[RECORD EXCERPTS]

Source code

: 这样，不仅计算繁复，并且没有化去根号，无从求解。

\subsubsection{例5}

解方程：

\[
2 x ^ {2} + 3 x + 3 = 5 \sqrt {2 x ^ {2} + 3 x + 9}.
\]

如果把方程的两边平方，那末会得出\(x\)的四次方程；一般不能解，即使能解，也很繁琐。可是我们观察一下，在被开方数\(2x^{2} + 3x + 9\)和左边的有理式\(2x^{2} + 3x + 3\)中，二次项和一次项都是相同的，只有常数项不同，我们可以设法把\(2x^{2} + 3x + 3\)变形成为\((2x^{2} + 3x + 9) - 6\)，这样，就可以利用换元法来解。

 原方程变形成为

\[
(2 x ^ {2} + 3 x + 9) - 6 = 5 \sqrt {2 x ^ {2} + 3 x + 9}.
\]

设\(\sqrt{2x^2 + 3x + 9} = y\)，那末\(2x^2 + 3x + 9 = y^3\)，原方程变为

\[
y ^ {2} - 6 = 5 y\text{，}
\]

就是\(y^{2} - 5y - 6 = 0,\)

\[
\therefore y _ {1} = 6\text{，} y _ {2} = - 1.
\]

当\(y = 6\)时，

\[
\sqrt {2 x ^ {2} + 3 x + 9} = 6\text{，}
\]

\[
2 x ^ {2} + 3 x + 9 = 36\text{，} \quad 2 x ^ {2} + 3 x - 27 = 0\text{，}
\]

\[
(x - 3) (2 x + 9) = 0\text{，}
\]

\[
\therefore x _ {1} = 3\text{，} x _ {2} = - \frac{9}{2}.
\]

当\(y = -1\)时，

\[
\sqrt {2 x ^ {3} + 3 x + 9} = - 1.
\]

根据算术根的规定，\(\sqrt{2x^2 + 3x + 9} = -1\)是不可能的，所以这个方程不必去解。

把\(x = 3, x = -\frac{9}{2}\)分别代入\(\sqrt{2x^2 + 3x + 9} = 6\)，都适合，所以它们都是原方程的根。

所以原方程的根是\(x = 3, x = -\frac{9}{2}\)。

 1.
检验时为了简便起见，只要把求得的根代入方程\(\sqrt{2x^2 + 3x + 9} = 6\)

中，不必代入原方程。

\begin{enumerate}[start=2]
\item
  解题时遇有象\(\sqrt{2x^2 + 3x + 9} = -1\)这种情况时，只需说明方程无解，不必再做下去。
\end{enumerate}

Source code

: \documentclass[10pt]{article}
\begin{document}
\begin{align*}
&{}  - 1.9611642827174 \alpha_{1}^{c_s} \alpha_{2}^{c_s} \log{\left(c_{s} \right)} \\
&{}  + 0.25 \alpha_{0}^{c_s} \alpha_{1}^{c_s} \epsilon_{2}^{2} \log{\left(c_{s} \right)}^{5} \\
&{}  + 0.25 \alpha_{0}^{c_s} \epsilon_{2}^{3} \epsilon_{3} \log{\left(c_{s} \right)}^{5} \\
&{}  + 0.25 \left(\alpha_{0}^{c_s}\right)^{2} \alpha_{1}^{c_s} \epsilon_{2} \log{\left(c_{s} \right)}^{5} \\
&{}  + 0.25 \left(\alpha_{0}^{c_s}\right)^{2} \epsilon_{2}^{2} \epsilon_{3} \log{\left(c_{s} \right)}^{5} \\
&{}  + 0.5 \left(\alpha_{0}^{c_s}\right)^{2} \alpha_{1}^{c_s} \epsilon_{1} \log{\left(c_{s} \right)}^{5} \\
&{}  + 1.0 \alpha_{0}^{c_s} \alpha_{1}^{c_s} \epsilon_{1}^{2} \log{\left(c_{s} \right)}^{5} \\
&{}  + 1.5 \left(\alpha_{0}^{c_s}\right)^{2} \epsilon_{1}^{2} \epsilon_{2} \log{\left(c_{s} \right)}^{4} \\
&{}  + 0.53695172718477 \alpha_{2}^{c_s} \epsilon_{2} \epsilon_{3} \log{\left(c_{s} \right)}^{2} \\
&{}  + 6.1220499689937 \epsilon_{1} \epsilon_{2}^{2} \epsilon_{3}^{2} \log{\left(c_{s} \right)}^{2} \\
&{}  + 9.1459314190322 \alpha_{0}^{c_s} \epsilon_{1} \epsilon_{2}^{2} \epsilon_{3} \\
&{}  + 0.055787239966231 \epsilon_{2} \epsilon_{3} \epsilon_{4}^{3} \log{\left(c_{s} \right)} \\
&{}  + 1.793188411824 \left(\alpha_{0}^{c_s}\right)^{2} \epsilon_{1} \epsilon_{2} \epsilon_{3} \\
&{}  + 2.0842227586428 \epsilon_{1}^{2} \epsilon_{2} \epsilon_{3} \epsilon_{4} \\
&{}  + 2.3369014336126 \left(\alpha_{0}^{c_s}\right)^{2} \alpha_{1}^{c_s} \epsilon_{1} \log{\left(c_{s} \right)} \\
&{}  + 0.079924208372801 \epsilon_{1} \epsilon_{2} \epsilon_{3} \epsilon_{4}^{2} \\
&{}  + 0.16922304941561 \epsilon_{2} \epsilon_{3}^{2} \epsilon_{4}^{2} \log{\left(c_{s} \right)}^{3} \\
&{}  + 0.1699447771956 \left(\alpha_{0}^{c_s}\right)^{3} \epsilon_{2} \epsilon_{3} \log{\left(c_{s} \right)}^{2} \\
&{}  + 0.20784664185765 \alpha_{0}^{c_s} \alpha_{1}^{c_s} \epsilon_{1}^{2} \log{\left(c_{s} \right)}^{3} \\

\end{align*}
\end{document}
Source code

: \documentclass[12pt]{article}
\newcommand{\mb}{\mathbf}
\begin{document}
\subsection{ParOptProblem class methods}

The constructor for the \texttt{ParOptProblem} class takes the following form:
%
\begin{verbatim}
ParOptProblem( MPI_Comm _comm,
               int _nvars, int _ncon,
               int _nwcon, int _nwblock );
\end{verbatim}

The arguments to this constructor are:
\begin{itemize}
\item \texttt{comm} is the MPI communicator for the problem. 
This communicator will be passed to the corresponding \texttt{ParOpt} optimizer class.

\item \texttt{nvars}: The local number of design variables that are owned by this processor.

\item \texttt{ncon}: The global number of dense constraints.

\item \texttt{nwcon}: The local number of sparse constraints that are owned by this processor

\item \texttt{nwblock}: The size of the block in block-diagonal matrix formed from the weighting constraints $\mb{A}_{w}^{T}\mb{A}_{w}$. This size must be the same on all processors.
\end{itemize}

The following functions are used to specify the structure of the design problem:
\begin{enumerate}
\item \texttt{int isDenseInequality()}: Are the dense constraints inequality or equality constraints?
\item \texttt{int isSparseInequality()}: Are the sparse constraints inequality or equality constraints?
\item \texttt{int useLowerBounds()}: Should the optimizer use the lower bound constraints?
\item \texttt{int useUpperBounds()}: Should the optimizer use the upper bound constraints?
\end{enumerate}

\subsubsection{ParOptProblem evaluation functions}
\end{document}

[/RECORD EXCERPTS]

# [TASK BRIEF]
Set the entries above down once more, exactly as they stand.

# [WRITTEN SOLUTION]
Source code

: 这样，不仅计算繁复，并且没有化去根号，无从求解。

\subsubsection{例5}

解方程：

\[
2 x ^ {2} + 3 x + 3 = 5 \sqrt {2 x ^ {2} + 3 x + 9}.
\]

如果把方程的两边平方，那末会得出\(x\)的四次方程；一般不能解，即使能解，也很繁琐。可是我们观察一下，在被开方数\(2x^{2} + 3x + 9\)和左边的有理式\(2x^{2} + 3x + 3\)中，二次项和一次项都是相同的，只有常数项不同，我们可以设法把\(2x^{2} + 3x + 3\)变形成为\((2x^{2} + 3x + 9) - 6\)，这样，就可以利用换元法来解。

 原方程变形成为

\[
(2 x ^ {2} + 3 x + 9) - 6 = 5 \sqrt {2 x ^ {2} + 3 x + 9}.
\]

设\(\sqrt{2x^2 + 3x + 9} = y\)，那末\(2x^2 + 3x + 9 = y^3\)，原方程变为

\[
y ^ {2} - 6 = 5 y\text{，}
\]

就是\(y^{2} - 5y - 6 = 0,\)

\[
\therefore y _ {1} = 6\text{，} y _ {2} = - 1.
\]

当\(y = 6\)时，

\[
\sqrt {2 x ^ {2} + 3 x + 9} = 6\text{，}
\]

\[
2 x ^ {2} + 3 x + 9 = 36\text{，} \quad 2 x ^ {2} + 3 x - 27 = 0\text{，}
\]

\[
(x - 3) (2 x + 9) = 0\text{，}
\]

\[
\therefore x _ {1} = 3\text{，} x _ {2} = - \frac{9}{2}.
\]

当\(y = -1\)时，

\[
\sqrt {2 x ^ {3} + 3 x + 9} = - 1.
\]

根据算术根的规定，\(\sqrt{2x^2 + 3x + 9} = -1\)是不可能的，所以这个方程不必去解。

把\(x = 3, x = -\frac{9}{2}\)分别代入\(\sqrt{2x^2 + 3x + 9} = 6\)，都适合，所以它们都是原方程的根。

所以原方程的根是\(x = 3, x = -\frac{9}{2}\)。

 1.
检验时为了简便起见，只要把求得的根代入方程\(\sqrt{2x^2 + 3x + 9} = 6\)

中，不必代入原方程。

\begin{enumerate}[start=2]
\item
  解题时遇有象\(\sqrt{2x^2 + 3x + 9} = -1\)这种情况时，只需说明方程无解，不必再做下去。
\end{enumerate}

Source code

: \documentclass[10pt]{article}
\begin{document}
\begin{align*}
&{}  - 1.9611642827174 \alpha_{1}^{c_s} \alpha_{2}^{c_s} \log{\left(c_{s} \right)} \\
&{}  + 0.25 \alpha_{0}^{c_s} \alpha_{1}^{c_s} \epsilon_{2}^{2} \log{\left(c_{s} \right)}^{5} \\
&{}  + 0.25 \alpha_{0}^{c_s} \epsilon_{2}^{3} \epsilon_{3} \log{\left(c_{s} \right)}^{5} \\
&{}  + 0.25 \left(\alpha_{0}^{c_s}\right)^{2} \alpha_{1}^{c_s} \epsilon_{2} \log{\left(c_{s} \right)}^{5} \\
&{}  + 0.25 \left(\alpha_{0}^{c_s}\right)^{2} \epsilon_{2}^{2} \epsilon_{3} \log{\left(c_{s} \right)}^{5} \\
&{}  + 0.5 \left(\alpha_{0}^{c_s}\right)^{2} \alpha_{1}^{c_s} \epsilon_{1} \log{\left(c_{s} \right)}^{5} \\
&{}  + 1.0 \alpha_{0}^{c_s} \alpha_{1}^{c_s} \epsilon_{1}^{2} \log{\left(c_{s} \right)}^{5} \\
&{}  + 1.5 \left(\alpha_{0}^{c_s}\right)^{2} \epsilon_{1}^{2} \epsilon_{2} \log{\left(c_{s} \right)}^{4} \\
&{}  + 0.53695172718477 \alpha_{2}^{c_s} \epsilon_{2} \epsilon_{3} \log{\left(c_{s} \right)}^{2} \\
&{}  + 6.1220499689937 \epsilon_{1} \epsilon_{2}^{2} \epsilon_{3}^{2} \log{\left(c_{s} \right)}^{2} \\
&{}  + 9.1459314190322 \alpha_{0}^{c_s} \epsilon_{1} \epsilon_{2}^{2} \epsilon_{3} \\
&{}  + 0.055787239966231 \epsilon_{2} \epsilon_{3} \epsilon_{4}^{3} \log{\left(c_{s} \right)} \\
&{}  + 1.793188411824 \left(\alpha_{0}^{c_s}\right)^{2} \epsilon_{1} \epsilon_{2} \epsilon_{3} \\
&{}  + 2.0842227586428 \epsilon_{1}^{2} \epsilon_{2} \epsilon_{3} \epsilon_{4} \\
&{}  + 2.3369014336126 \left(\alpha_{0}^{c_s}\right)^{2} \alpha_{1}^{c_s} \epsilon_{1} \log{\left(c_{s} \right)} \\
&{}  + 0.079924208372801 \epsilon_{1} \epsilon_{2} \epsilon_{3} \epsilon_{4}^{2} \\
&{}  + 0.16922304941561 \epsilon_{2} \epsilon_{3}^{2} \epsilon_{4}^{2} \log{\left(c_{s} \right)}^{3} \\
&{}  + 0.1699447771956 \left(\alpha_{0}^{c_s}\right)^{3} \epsilon_{2} \epsilon_{3} \log{\left(c_{s} \right)}^{2} \\
&{}  + 0.20784664185765 \alpha_{0}^{c_s} \alpha_{1}^{c_s} \epsilon_{1}^{2} \log{\left(c_{s} \right)}^{3} \\

\end{align*}
\end{document}
Source code

: \documentclass[12pt]{article}
\newcommand{\mb}{\mathbf}
\begin{document}
\subsection{ParOptProblem class methods}

The constructor for the \texttt{ParOptProblem} class takes the following form:
%
\begin{verbatim}
ParOptProblem( MPI_Comm _comm,
               int _nvars, int _ncon,
               int _nwcon, int _nwblock );
\end{verbatim}

The arguments to this constructor are:
\begin{itemize}
\item \texttt{comm} is the MPI communicator for the problem. 
This communicator will be passed to the corresponding \texttt{ParOpt} optimizer class.

\item \texttt{nvars}: The local number of design variables that are owned by this processor.

\item \texttt{ncon}: The global number of dense constraints.

\item \texttt{nwcon}: The local number of sparse constraints that are owned by this processor

\item \texttt{nwblock}: The size of the block in block-diagonal matrix formed from the weighting constraints $\mb{A}_{w}^{T}\mb{A}_{w}$. This size must be the same on all processors.
\end{itemize}

The following functions are used to specify the structure of the design problem:
\begin{enumerate}
\item \texttt{int isDenseInequality()}: Are the dense constraints inequality or equality constraints?
\item \texttt{int isSparseInequality()}: Are the sparse constraints inequality or equality constraints?
\item \texttt{int useLowerBounds()}: Should the optimizer use the lower bound constraints?
\item \texttt{int useUpperBounds()}: Should the optimizer use the upper bound constraints?
\end{enumerate}

\subsubsection{ParOptProblem evaluation functions}
\end{document}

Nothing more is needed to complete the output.